Our Shared Story: 200 Years of Jewish Cincinnati examines the local Jewish community's traditions and culture. It includes personal stories from prominent and everyday Jewish Cincinnatians.
"This exhibit really demonstrates the impact that the Jewish community has had on Cincinnati," explains Danielle Minson, CEO of the Jewish Federation of Cincinnati. "We date back to 200 years and we are a minority community, and it really demonstrates what minority and other communities' impact can be on Cincinnati and other communities."
The exhibit begins just as the community did with Cincinnati's first Jewish resident, Joseph Jonas. He and several others founded the Chestnut Street Cemetery after a man named Benjamin Leib contacted the the town's small community of Jews, asking to be buried in consecrated Jewish ground.
Minson says there's a clock in the exhibit made by Jonas that you might miss if you don't know to look for it.
"He did so much; he was part of the Ohio State Legislature. He founded the first synagogue west of the Alleghenies here in Cincinnati. He founded the Chestnut Street Cemetery, which really was the formation of the Jewish community — and when you look at one item and what that evokes and what that represents, broadly, it's really impressive."
Artifacts including immigration papers, religious documents, trunks, suitcases, dreidels, menorahs, yarmulkes and more help tell the story. That includes books and diaries from Rabbi Isaac Mayer Wise, the man credited with founding the Reform movement in North America while here in Cincinnati.
Other highlighted individuals include Eliezer Silver, Jacob Marcus Rader, Albert Sabin, and the people behind many companies and brands folks in Cincinnati may recognize: Kahn's, U.S. Shoe, Standard Textile, Mosler Safe Company, plus philanthropists like Krohn, Aronoff and Rosenthal.
"Do you like Frank's Red Hot Sauce as an example?" Minson asks, noting it was invented in Cincinnati by Jacob Frank. "I think it's really important to see that the impact that immigrants and minorities can make on the on the greater community."
There are also names you may not know but whose legacies you've certainly heard. For example, the story of Harry Hartman, a Cincinnati Reds play-by-play announcer in the 1930s who coined the phrase, "going, going, gone!"

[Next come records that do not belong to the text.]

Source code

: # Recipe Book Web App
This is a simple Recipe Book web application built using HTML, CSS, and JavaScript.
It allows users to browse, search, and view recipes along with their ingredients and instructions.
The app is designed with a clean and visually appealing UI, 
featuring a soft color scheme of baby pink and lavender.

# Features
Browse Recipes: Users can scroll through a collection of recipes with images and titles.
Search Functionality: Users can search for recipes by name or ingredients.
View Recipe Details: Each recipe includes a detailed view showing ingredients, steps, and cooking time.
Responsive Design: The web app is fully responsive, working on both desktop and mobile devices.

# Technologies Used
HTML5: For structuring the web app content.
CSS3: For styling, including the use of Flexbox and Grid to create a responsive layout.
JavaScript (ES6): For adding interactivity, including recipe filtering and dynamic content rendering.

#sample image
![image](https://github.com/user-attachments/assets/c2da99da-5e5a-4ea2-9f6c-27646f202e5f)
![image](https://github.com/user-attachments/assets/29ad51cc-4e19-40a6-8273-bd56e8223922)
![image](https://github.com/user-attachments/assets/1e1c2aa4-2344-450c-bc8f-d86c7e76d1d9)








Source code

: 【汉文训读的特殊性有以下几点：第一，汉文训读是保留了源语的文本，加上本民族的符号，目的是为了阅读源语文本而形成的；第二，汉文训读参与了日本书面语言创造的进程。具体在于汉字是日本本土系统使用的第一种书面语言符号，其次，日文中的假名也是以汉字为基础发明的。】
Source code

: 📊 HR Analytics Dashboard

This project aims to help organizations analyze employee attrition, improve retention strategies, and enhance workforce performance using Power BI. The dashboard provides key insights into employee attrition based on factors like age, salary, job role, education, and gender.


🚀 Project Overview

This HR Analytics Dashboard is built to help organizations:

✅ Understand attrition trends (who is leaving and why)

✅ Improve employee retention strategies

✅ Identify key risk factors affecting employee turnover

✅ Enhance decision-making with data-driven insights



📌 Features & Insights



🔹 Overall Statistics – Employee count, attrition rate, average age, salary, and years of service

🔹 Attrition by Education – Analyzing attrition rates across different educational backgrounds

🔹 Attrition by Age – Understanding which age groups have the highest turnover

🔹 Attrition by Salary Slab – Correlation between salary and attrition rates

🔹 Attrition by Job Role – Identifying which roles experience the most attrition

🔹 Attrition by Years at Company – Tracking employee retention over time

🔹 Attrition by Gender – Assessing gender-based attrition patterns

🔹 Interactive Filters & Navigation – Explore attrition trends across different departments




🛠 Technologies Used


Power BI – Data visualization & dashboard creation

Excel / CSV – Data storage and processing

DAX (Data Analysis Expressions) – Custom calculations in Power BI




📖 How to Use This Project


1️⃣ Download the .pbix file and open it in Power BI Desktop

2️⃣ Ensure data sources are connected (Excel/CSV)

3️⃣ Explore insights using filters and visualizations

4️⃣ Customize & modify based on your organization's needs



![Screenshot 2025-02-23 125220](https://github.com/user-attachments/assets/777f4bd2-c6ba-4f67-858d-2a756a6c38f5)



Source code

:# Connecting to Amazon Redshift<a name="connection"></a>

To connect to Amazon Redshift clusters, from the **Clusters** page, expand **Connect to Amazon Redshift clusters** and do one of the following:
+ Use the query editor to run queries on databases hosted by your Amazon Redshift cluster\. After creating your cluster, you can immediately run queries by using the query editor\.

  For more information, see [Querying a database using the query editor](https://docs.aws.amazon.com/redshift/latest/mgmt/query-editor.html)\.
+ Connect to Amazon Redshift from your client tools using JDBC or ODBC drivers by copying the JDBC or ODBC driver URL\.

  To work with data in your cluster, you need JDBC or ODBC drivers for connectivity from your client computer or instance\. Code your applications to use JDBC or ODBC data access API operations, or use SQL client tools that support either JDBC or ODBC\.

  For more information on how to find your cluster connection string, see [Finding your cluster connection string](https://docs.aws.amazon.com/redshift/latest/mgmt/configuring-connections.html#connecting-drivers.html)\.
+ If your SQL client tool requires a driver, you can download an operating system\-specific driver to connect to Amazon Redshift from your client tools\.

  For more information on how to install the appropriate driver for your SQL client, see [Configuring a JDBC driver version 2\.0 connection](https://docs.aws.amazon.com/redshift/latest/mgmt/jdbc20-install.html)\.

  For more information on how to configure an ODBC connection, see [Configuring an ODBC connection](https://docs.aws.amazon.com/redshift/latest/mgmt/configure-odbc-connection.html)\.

"What makes the exhibit so special is it shows the impact of the Jewish community in Cincinnati for 200 years," Minson says. "As a Jewish community, we believe in responsibility to make the world a better place for all of us, and so this exhibit really demonstrates a lot of the history and a lot of the current initiatives that are taking place in our city that were founded by members of the Jewish community."
The exhibit is a collaboration between the Jewish Cincinnati Bicentennial committee, the Museum Center, the Holocaust & Humanity Center, the Jewish Federation of Cincinnati, Hebrew Union College, the Skirball Museum, and the Jacob Rader Marcus Center of the American Jewish Archives.
The exhibit runs through Oct. 2.
The Cincinnati Museum Center, the Jewish Federation, and the Holocaust & Humanity Center are financial supporters of Cincinnati Public Radio.